4 Replies Latest reply on Jul 23, 2010 4:56 AM by W. Frost

    Pantone Color Bridge vs Photoshop

    W. Frost Level 1



      I'm curious why my Pantone Color Bridge is giving me different information than Photoshop CS4 for PMS 549.  I am in the process of creating a style guide for a client of mine, and he requested the spot, process, RGB and HTML color codes.


      Pantone Color Bridge says:

      PMS 549C

      RGB 94/156/174

      CMYK 59/8/9/19

      HTML 5E9CAE


      Photoshop says:

      PMS 549C

      RGB 94/156/174

      CMYK 65/26/26/1

      HTML 5e9cae


      The 65/26/26/1 looks a lot closer on the screen (I know, I know...) Does anyone know why the anomaly?
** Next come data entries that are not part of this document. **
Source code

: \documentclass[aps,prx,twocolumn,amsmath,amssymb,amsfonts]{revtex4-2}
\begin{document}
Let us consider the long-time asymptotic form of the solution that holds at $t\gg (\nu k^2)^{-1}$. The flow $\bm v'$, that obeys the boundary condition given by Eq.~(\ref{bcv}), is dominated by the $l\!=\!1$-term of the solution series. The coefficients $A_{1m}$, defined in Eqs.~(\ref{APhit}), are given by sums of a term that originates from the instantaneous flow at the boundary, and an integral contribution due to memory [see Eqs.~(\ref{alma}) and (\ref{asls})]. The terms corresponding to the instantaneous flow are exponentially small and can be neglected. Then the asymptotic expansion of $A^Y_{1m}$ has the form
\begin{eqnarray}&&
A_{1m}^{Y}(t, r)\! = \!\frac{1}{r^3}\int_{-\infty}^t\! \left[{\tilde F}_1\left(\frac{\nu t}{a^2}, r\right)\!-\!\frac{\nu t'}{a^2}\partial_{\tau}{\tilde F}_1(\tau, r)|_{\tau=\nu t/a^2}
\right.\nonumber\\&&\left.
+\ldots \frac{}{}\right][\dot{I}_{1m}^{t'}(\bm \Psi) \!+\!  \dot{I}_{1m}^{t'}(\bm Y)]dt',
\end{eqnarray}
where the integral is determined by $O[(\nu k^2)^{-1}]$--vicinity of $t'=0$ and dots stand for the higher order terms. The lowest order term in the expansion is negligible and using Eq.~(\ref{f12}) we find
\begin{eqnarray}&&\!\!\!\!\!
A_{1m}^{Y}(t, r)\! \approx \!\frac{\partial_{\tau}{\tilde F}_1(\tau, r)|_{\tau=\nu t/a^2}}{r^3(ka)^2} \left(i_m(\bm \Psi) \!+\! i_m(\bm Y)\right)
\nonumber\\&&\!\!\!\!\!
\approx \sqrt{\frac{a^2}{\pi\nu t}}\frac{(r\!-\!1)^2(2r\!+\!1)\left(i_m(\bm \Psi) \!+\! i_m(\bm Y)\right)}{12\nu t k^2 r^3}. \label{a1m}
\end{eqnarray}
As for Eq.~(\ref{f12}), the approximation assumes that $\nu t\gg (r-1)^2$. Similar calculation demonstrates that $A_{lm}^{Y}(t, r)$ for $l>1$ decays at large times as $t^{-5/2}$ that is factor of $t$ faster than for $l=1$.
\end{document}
        • 1. Re: Pantone Color Bridge vs Photoshop
          thedigitaldog MVP & Adobe Community Professional

          CMYK values are based on whatever CMYK profile is currently accessed to build that mix. Sounds like the two products are using different CMYK profiles and calculating them from the same RGB values.

          • 2. Re: Pantone Color Bridge vs Photoshop
            Rick McCleary Level 3

            A quick bit of testing shows that your Photoshop setting for CMYK is USWebCoatedSWOPv2 - a pretty good middle-of-the-road profile.
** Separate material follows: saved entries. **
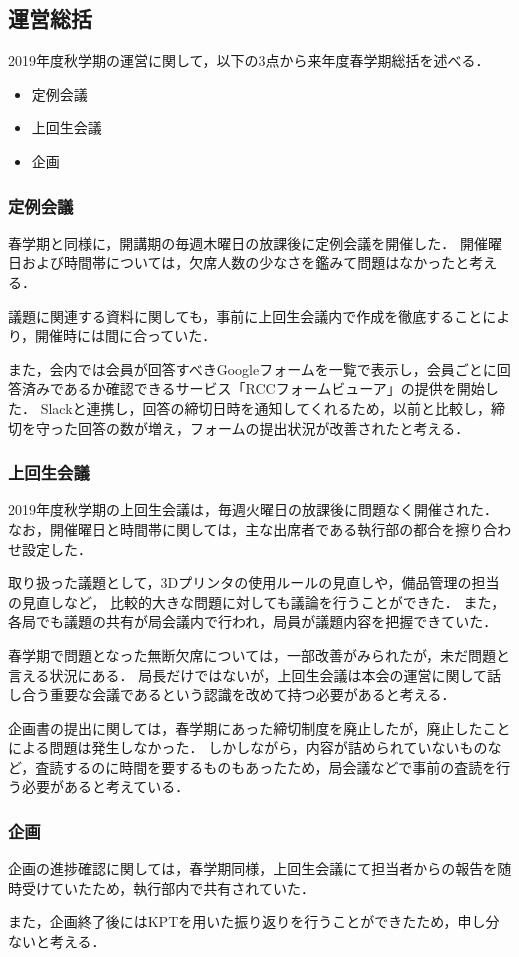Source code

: \subsection*{運営総括}
2019年度秋学期の運営に関して，以下の3点から来年度春学期総括を述べる．
\begin{itemize}
    \item 定例会議
    \item 上回生会議
    \item 企画
\end{itemize}

\subsubsection*{定例会議}
春学期と同様に，開講期の毎週木曜日の放課後に定例会議を開催した．
開催曜日および時間帯については，欠席人数の少なさを鑑みて問題はなかったと考える．

議題に関連する資料に関しても，事前に上回生会議内で作成を徹底することにより，開催時には間に合っていた．

また，会内では会員が回答すべきGoogleフォームを一覧で表示し，会員ごとに回答済みであるか確認できるサービス「RCCフォームビューア」の提供を開始した．
Slackと連携し，回答の締切日時を通知してくれるため，以前と比較し，締切を守った回答の数が増え，フォームの提出状況が改善されたと考える．

\subsubsection*{上回生会議}
2019年度秋学期の上回生会議は，毎週火曜日の放課後に問題なく開催された．
なお，開催曜日と時間帯に関しては，主な出席者である執行部の都合を擦り合わせ設定した．

取り扱った議題として，3Dプリンタの使用ルールの見直しや，備品管理の担当の見直しなど，
比較的大きな問題に対しても議論を行うことができた．
また，各局でも議題の共有が局会議内で行われ，局員が議題内容を把握できていた．

春学期で問題となった無断欠席については，一部改善がみられたが，未だ問題と言える状況にある．
局長だけではないが，上回生会議は本会の運営に関して話し合う重要な会議であるという認識を改めて持つ必要があると考える．

企画書の提出に関しては，春学期にあった締切制度を廃止したが，廃止したことによる問題は発生しなかった．
しかしながら，内容が詰められていないものなど，査読するのに時間を要するものもあったため，局会議などで事前の査読を行う必要があると考えている．

\subsubsection*{企画}
企画の進捗確認に関しては，春学期同様，上回生会議にて担当者からの報告を随時受けていたため，執行部内で共有されていた．

また，企画終了後にはKPTを用いた振り返りを行うことができたため，申し分ないと考える．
            The build from Color Bridge is using a very heavy black generation - probably a lowest-common-denominator approach Pantone uses to give the most consistent color in the face of inevitable press drift in most assuredly unknown press conditions. A crapshoot.


            The actual color that comes off a press from a given CMYK build is very dependent upon paper and press conditions.

            Tread lightly here when recommending a CMYK build to your client. Include a BIG caveat.

            • 3. Re: Pantone Color Bridge vs Photoshop
              John Danek Level 4

              I agree, but I think it's best to go by the actual Pantone Solid-to-Process swatches or Bridge which has been updated and looks to be the most reasonable mix for process color.  There really isn't any need to get into caveats, though.  The client needs the industry standards and those can be found in Pantone's swatch books.  The problem with PS is that, the numbers do get affected by the Color Settings in the application, whereas the Pantone Bridge swatches are actual printed samples of the closest they could come to 549C and a standard print industry expectation.

              1 person found this helpful
              • 4. Re: Pantone Color Bridge vs Photoshop
                W. Frost Level 1

                Thanks to all for your help!